Selon une source proche du dossier interrogée par l'AFP, "une telle procédure prend généralement au moins deux ans". (Crédits : reuters.com)
Le régulateur du secteur avait publié en janvier une position indiquant que le président d'un conseil d'administration, élu par les sociétaires dans un groupe mutualiste, ne pouvait plus être considéré comme un dirigeant effectif. Le groupe bancaire s'oppose à cette nouvelle règle.

Le Crédit Agricole veut choisir les dirigeants de ses établissements comme il l'entend. Le groupe bancaire a saisi le Conseil d'Etat concernant la nouvelle règle de gouvernance des banques qui interdit le cumul des fonctions de président et de dirigeant effectif, annonce son président vendredi 3 octobre dans un entretien aux Échos.

"Nous avons d'abord déposé un recours gracieux devant l'ACPR (le régulateur bancaire, ndlr). Comme celle-ci a maintenu sa position, nous avons déposé le 19 août un recours devant le Conseil d'Etat", explique Dominique Lefebvre, président de la Fédération nationale du Crédit Agricole (FNCA).

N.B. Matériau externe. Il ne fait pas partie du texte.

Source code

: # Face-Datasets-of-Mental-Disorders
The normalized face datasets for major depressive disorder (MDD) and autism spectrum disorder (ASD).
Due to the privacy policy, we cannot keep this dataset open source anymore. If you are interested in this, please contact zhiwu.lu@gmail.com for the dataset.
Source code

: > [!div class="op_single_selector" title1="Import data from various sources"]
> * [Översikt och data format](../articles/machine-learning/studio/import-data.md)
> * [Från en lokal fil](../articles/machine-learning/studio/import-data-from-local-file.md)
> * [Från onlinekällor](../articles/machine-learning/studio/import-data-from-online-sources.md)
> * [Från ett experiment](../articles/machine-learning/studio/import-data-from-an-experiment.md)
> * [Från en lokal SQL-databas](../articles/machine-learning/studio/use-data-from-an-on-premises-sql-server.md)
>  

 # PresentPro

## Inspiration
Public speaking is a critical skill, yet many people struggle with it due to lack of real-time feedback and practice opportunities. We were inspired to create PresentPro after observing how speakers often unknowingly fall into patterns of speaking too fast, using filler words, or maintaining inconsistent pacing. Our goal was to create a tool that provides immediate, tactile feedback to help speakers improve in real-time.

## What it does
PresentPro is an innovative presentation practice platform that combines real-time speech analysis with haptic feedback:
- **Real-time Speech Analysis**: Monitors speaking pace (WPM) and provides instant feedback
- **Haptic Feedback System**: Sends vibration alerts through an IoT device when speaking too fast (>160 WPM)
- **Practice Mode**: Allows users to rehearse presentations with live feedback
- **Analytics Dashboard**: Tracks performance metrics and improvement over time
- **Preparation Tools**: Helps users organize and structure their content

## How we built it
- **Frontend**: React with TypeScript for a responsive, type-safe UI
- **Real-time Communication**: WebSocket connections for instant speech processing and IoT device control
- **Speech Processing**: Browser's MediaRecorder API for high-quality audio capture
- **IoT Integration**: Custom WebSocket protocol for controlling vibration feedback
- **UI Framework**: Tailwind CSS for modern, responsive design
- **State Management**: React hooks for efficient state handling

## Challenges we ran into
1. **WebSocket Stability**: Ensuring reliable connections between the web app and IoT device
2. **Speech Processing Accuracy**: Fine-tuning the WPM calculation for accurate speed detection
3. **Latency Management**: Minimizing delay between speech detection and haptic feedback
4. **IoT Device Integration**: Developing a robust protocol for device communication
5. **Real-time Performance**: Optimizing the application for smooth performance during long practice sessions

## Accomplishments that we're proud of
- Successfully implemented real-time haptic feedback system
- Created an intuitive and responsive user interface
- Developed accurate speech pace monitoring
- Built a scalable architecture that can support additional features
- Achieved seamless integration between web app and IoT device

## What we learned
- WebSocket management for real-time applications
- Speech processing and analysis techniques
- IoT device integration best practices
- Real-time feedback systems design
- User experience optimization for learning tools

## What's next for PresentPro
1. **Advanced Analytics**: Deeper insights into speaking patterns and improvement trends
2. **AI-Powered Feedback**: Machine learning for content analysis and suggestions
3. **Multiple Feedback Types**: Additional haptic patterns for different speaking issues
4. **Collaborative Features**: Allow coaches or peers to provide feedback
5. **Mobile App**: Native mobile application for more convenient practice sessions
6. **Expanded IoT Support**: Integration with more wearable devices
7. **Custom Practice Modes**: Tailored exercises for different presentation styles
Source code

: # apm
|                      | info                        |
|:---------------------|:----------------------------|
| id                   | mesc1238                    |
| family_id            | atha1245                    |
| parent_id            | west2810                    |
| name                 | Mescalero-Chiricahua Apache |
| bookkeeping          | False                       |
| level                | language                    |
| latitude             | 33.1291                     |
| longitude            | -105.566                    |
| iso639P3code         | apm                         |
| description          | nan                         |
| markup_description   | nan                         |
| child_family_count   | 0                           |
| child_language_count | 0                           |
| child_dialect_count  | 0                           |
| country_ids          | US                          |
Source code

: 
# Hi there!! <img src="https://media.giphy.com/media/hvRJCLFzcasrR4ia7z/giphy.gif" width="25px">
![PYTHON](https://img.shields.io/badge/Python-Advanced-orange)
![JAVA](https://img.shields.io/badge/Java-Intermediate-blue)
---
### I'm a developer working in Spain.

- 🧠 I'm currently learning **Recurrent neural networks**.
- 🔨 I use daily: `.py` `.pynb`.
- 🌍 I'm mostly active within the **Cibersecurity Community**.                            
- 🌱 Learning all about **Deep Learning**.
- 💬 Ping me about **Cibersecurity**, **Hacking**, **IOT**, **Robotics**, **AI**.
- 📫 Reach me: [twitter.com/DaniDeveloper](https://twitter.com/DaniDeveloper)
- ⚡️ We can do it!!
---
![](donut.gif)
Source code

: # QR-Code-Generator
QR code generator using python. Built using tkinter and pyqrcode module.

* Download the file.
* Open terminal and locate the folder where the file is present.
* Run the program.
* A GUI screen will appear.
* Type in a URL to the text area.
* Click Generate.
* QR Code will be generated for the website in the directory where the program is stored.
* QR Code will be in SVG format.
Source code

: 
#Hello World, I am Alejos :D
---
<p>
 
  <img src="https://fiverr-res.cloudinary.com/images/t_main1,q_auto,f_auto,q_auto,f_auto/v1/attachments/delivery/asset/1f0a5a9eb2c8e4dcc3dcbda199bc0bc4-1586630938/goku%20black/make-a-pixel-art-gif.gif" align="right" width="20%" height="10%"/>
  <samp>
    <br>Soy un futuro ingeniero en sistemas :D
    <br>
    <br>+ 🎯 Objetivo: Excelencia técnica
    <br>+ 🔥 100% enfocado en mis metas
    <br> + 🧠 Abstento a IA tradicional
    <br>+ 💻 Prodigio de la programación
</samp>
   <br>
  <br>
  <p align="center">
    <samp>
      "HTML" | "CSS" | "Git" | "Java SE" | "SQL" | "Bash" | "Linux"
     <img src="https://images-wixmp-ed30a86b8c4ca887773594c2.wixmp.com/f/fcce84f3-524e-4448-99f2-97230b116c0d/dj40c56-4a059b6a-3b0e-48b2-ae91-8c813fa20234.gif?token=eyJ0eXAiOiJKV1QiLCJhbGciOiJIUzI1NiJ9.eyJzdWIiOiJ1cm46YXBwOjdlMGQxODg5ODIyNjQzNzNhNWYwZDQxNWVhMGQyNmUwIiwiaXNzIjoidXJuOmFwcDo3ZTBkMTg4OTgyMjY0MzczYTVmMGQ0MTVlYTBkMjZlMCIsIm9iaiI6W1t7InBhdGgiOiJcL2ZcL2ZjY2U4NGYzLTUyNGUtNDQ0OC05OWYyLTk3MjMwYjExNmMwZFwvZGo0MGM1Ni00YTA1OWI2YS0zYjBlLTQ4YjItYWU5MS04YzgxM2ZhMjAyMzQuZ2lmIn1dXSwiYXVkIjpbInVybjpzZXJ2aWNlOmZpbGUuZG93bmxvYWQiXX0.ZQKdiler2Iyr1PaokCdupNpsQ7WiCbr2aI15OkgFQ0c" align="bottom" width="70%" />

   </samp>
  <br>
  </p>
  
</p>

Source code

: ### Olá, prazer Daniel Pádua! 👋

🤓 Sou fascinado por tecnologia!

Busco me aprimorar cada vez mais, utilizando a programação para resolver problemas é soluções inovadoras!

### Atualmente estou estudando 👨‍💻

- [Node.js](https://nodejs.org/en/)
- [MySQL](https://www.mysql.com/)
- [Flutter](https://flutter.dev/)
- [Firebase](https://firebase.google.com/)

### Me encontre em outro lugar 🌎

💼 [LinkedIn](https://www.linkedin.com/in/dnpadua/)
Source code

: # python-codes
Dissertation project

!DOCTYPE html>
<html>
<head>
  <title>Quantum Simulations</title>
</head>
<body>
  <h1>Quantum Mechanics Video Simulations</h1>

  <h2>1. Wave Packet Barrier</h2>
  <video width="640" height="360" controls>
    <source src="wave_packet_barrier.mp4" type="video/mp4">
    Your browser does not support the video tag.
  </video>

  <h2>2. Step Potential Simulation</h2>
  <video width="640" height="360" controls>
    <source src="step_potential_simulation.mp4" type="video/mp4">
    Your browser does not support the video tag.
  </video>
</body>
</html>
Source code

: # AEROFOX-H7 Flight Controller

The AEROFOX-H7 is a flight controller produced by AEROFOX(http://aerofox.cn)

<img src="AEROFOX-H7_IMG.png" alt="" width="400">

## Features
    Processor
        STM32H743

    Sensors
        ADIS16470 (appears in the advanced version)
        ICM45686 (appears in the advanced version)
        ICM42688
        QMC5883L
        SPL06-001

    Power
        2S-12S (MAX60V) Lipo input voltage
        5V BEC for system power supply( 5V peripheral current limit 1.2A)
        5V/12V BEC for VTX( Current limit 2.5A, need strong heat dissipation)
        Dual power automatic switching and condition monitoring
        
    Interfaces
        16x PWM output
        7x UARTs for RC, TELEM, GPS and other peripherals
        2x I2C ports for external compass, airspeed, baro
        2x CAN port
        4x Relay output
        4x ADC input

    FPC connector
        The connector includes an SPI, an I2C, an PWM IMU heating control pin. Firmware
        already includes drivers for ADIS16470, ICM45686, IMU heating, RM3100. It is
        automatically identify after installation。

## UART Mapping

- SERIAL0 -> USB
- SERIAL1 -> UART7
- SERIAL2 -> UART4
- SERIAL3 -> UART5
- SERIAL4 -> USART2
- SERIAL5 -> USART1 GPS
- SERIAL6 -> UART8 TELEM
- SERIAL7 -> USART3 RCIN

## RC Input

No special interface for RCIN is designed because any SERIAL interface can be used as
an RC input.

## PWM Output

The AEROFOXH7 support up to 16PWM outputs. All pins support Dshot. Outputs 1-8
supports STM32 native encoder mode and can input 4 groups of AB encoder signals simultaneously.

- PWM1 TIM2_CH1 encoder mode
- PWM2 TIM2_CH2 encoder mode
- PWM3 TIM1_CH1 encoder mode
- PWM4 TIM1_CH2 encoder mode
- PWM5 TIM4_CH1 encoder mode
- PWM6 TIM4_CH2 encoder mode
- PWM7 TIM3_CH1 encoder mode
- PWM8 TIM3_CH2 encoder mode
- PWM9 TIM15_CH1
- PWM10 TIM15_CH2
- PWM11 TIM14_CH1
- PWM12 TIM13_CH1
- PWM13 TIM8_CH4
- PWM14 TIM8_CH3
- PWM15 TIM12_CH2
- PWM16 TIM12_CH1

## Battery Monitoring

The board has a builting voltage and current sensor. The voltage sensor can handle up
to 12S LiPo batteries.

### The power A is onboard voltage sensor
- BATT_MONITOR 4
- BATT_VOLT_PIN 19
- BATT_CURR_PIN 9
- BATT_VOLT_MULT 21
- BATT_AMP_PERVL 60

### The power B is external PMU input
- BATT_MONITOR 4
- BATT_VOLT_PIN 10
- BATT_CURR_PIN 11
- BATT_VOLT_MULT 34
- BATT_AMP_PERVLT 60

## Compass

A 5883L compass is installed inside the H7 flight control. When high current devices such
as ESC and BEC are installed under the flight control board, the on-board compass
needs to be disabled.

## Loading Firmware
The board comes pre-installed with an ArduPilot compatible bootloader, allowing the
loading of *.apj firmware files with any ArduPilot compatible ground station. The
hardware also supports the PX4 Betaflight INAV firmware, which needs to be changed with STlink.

Organe politique du groupe mutualiste, la FNCA est composée de 39 caisses régionales actionnaires d'une structure cotée, Crédit Agricole SA. Cette démarche, à laquelle participent aussi Crédit Agricole SA au nom des caisses régionales ainsi que cinq caisses en direct, n'est pas suspensive. Selon une source proche du dossier interrogée par l'AFP, "une telle procédure prend généralement au moins deux ans".

Une réforme qui "affaiblit la richesse de notre modèle"

"Cette réforme de la gouvernance affaiblit la richesse de notre modèle mutualiste, qui associe le regard du banquier et celui de l'élu représentant les sociétaires", souligne le président de la fédération, qui ajoute que ce modèle "a fait ses preuves".

Dominique Lefevbre souligne également que "dans le droit français, les présidents de conseil d'administration des banques ont un rôle effectif". Et ajoute que dans le cas du Crédit Agricole, les présidents de caisses régionales sont en relation avec leur directeur général pratiquement tous les jours.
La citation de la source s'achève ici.